Records contained in a dataset
==================================================
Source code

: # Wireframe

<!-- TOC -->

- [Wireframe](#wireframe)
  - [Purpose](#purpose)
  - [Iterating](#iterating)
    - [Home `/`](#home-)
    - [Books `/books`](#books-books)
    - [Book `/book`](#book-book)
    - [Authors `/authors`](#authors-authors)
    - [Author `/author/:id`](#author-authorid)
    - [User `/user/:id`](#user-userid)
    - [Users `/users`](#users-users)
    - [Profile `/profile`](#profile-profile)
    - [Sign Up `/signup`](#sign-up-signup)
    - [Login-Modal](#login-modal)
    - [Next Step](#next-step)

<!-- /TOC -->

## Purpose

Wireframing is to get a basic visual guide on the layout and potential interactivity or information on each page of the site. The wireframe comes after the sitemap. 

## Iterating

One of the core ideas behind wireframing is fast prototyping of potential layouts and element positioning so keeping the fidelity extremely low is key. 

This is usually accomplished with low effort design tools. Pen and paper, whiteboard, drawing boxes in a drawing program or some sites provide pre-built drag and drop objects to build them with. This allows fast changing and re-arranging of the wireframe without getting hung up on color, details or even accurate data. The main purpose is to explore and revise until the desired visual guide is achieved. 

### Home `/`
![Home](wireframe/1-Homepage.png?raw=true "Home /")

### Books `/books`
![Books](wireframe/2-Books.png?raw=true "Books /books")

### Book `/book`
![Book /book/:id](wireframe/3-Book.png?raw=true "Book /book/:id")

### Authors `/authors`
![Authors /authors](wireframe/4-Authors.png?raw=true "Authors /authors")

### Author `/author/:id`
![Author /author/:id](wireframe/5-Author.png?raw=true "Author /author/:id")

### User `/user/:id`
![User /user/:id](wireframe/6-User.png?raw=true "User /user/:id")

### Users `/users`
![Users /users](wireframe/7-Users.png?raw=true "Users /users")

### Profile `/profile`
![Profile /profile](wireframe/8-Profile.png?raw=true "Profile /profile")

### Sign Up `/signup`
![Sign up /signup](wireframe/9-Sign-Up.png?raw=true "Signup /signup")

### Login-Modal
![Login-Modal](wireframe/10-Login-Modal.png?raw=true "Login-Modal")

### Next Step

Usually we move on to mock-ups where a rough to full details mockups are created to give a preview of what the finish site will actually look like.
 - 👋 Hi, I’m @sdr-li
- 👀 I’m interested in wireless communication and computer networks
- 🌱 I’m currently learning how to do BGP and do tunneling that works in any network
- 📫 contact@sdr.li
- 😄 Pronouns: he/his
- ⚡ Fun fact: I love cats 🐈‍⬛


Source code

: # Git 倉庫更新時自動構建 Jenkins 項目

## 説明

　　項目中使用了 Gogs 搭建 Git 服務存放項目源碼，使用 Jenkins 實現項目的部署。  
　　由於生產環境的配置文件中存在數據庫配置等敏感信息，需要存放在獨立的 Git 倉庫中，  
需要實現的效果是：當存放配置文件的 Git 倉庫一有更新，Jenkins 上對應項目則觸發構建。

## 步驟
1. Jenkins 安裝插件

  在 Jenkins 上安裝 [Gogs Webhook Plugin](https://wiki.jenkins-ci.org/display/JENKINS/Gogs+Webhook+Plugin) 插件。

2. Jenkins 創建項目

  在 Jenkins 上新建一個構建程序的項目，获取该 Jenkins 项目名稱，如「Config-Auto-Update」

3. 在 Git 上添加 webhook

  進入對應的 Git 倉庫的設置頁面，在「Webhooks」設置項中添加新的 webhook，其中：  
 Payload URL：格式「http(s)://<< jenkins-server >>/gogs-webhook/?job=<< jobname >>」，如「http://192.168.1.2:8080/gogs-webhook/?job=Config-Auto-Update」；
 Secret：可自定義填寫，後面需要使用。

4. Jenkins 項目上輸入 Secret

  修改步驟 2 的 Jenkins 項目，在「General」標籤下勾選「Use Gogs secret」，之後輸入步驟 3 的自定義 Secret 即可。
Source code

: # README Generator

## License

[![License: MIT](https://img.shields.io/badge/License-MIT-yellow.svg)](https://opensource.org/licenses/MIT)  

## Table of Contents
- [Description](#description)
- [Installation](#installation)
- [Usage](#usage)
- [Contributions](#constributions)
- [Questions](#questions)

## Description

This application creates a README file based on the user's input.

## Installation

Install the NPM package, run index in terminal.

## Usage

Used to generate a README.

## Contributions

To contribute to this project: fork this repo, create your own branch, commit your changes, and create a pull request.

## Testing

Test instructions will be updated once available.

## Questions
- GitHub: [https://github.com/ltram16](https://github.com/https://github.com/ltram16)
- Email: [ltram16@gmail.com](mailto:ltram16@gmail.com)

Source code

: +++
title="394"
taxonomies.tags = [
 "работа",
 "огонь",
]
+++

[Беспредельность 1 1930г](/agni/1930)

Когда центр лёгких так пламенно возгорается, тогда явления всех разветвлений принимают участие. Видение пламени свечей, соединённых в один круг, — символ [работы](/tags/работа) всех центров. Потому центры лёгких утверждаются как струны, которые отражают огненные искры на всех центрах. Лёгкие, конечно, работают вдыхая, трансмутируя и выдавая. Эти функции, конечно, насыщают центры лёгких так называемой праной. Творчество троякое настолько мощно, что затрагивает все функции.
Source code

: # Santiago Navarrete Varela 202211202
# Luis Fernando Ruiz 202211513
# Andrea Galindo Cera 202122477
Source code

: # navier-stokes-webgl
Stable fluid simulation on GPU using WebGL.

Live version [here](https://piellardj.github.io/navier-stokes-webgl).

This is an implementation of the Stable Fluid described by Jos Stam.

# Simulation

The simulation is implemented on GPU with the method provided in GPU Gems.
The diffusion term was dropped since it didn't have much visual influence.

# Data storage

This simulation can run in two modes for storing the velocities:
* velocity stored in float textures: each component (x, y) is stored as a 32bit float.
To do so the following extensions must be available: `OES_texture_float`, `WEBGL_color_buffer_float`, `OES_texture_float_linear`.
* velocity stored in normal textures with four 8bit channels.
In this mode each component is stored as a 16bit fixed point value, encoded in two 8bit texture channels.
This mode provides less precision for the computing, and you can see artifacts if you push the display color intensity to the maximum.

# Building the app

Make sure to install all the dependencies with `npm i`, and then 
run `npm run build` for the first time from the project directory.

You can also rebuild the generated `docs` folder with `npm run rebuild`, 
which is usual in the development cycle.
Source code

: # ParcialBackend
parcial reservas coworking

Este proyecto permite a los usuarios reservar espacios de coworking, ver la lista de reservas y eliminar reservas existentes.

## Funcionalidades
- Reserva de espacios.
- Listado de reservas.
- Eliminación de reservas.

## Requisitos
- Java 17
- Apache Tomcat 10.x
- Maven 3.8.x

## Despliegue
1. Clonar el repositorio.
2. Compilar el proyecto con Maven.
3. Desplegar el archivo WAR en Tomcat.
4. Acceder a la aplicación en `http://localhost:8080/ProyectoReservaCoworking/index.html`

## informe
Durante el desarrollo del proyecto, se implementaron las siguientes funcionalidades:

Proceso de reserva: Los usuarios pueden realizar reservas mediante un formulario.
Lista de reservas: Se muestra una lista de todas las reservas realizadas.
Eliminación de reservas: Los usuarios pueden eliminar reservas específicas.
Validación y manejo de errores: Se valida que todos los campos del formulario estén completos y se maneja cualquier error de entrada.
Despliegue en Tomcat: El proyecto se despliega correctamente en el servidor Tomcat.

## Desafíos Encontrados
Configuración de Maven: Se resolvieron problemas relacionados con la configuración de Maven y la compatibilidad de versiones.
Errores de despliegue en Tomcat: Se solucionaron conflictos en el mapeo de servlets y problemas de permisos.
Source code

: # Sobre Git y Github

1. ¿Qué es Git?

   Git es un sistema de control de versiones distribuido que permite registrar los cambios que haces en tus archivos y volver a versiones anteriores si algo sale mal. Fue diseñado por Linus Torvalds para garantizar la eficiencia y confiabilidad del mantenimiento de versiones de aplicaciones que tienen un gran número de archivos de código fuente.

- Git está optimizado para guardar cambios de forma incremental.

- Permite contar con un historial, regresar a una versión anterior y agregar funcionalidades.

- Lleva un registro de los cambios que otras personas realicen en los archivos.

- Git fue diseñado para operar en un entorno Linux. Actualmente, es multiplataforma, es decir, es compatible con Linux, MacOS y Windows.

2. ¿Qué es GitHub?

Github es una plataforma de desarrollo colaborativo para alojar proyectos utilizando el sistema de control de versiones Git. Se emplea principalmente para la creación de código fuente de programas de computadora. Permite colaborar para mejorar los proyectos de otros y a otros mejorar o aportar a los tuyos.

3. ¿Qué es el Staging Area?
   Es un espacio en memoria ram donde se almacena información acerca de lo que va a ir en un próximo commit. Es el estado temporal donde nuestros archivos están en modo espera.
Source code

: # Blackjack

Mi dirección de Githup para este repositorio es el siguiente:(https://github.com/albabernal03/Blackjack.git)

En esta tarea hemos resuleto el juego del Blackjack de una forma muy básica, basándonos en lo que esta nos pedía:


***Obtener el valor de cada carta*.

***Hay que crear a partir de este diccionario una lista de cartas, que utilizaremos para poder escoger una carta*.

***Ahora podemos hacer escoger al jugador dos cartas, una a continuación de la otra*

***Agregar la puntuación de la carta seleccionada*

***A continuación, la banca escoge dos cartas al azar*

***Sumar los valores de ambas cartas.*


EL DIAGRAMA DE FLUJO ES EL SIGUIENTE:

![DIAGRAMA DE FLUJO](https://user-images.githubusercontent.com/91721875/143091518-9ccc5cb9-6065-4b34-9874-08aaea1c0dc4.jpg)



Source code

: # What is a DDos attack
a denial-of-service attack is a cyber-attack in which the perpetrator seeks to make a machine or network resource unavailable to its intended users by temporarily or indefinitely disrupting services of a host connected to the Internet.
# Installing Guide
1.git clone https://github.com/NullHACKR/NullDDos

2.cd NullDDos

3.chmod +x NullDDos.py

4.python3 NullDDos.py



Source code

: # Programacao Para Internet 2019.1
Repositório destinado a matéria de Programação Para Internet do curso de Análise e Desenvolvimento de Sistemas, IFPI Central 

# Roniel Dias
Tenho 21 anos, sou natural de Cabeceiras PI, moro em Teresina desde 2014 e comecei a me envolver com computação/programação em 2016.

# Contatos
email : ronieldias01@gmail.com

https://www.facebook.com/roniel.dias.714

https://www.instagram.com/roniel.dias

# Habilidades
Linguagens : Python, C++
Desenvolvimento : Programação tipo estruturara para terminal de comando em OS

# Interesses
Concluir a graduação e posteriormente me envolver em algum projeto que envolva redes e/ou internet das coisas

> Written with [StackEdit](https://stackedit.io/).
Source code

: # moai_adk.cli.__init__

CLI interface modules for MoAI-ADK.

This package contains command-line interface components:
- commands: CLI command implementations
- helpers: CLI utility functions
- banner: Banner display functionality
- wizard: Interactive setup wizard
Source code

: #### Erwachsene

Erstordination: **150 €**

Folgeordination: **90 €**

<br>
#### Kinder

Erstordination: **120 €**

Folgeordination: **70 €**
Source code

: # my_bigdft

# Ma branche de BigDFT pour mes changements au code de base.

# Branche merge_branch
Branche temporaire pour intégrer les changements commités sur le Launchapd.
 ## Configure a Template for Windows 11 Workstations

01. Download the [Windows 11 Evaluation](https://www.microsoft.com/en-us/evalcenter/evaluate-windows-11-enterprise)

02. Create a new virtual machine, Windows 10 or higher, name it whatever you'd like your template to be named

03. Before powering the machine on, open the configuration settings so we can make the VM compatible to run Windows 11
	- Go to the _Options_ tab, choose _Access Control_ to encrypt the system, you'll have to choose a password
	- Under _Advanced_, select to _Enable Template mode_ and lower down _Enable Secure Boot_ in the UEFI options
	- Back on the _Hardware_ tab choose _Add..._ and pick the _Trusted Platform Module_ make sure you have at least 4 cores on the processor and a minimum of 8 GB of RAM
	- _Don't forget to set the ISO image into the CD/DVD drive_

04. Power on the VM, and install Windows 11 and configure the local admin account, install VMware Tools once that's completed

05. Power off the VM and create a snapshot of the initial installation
==================================================
Within the data above, find the lines that contain the word "terminal" and copy each of them.

Result of this exercise
Install the NPM package, run index in terminal.
Desenvolvimento : Programação tipo estruturara para terminal de comando em OS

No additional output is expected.